5.2 Further applications of newton’s laws of motion

Introductory physics - for kpu Page 1 / 6

Apply problem-solving techniques to solve for quantities in more complex systems of forces.
Integrate concepts from kinematics to solve problems using Newton's laws of motion.

There are many interesting applications of Newton’s laws of motion, a few more of which are presented in this section. These serve also to illustrate some further subtleties of physics and to help build problem-solving skills.

Drag force on a barge

Suppose two tugboats push on a barge at different angles, as shown in [link] . The first tugboat exerts a force of $2.7 \times 10^{5} N$ in the x -direction, and the second tugboat exerts a force of $3.6 \times 10^{5} N$ in the y -direction.

(a) A view from above two tugboats pushing on a barge. One tugboat is pushing with the force F sub x equal to two point seven multiplied by ten to the power five newtons, shown by a vector arrow acting toward the right in the x direction. Another tugboat is pushing with a force F sub y equal to three point six multiplied by ten to the power five newtons acting upward in the positive y direction. Acceleration of the barge, a, is shown by a vector arrow directed fifty-three point one degree angle above the x axis. In the free-body diagram, F sub y is acting on a point upward, F sub x is acting toward the right, and F sub D is acting approximately southwest. (b) A right triangle is made by the vectors F sub x and F sub y. The base vector is shown by the force vector F sub x. and the perpendicular vector is shown by the force vector F sub y. The resultant is the hypotenuse of this triangle, making a fifty-three point one degree angle from the base, shown by the vector force F sub net pointing up the inclination. A vector F sub D points down the incline. — (a) A view from above of two tugboats pushing on a barge. (b) The free-body diagram for the ship contains only forces acting in the plane of the water. It omits the two vertical forces—the weight of the barge and the buoyant force of the water supporting it cancel and are not shown. Since the applied forces are perpendicular, the x - and y -axes are in the same direction as $F_{x}$ and $F_{y}$ . The problem quickly becomes a one-dimensional problem along the direction of $F_{app}$ , since friction is in the direction opposite to $F_{app}$ .

If the mass of the barge is $5.0 \times 10^{6} kg$ and its acceleration is observed to be $7 . 5 \times 10^{- 2} {m/s}^{2}$ in the direction shown, what is the drag force of the water on the barge resisting the motion? (Note: drag force is a frictional force exerted by fluids, such as air or water.

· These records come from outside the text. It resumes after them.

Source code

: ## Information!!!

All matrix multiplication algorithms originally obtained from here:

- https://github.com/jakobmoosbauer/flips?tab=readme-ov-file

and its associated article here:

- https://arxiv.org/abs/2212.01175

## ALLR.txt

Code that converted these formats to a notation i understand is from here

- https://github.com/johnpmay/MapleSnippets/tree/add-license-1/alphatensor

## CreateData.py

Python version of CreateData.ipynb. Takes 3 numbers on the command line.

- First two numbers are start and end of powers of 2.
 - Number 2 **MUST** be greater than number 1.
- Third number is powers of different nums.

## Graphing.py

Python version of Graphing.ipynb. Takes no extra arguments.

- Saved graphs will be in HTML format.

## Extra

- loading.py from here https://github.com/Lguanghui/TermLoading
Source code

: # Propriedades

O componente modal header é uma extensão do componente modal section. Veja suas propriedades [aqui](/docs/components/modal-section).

The drag force opposes the motion of the object.)

Strategy

The directions and magnitudes of acceleration and the applied forces are given in [link] (a) . We will define the total force of the tugboats on the barge as $F_{app}$ so that:

F_{app} = F_{x} + F_{y}

Since the barge is flat bottomed, the drag of the water $F_{D}$ will be in the direction opposite to $F_{app}$ , as shown in the free-body diagram in [link] (b). The system of interest here is the barge, since the forces on it are given as well as its acceleration. Our strategy is to find the magnitude and direction of the net applied force $F_{app}$ , and then apply Newton’s second law to solve for the drag force $F_{D}$ .

Solution

Since $F_{x}$ and $F_{y}$ are perpendicular, the magnitude and direction of $F_{app}$ are easily found. First, the resultant magnitude is given by the Pythagorean theorem:

\begin{array}{l} F_{app} & = & \sqrt{F_{x}^{2} + F_{y}^{2}} \\ F_{app} & = & \sqrt{(2.7 \times 10^{5} N)^{2} + (3.6 \times 10^{5} N)^{2}} & = & 4.5 \times 10^{5} N. \end{array}

The angle is given by

\begin{array}{l} θ & = & {tan}^{- 1} (\frac{F_{y}}{F_{x}}) \\ θ & = & {tan}^{- 1} (\frac{3.6 \times 10^{5} N}{2.7 \times 10^{5} N}) = 53º, \end{array}

which we know, because of Newton’s first law, is the same direction as the acceleration. $F_{D}$ is in the opposite direction of $F_{app}$ , since it acts to slow down the acceleration. Therefore, the net external force is in the same direction as $F_{app}$ , but its magnitude is slightly less than $F_{app}$ . The problem is now one-dimensional. From [link] (b) , we can see that

F_{net} = F_{app} - F_{D} .

But Newton’s second law states that

F_{net} = ma .

Thus,

F_{app} - F_{D} = ma .

This can be solved for the magnitude of the drag force of the water $F_{D}$ in terms of known quantities:

F_{D} = F_{app} - ma .

Substituting known values gives

F_{D} = (4 . 5 \times 10^{5} N) - (5 . 0 \times 10^{6} kg) (7 . 5 \times 10^{–2} {m/s}^{2}) = 7 . 5 \times 10^{4} N .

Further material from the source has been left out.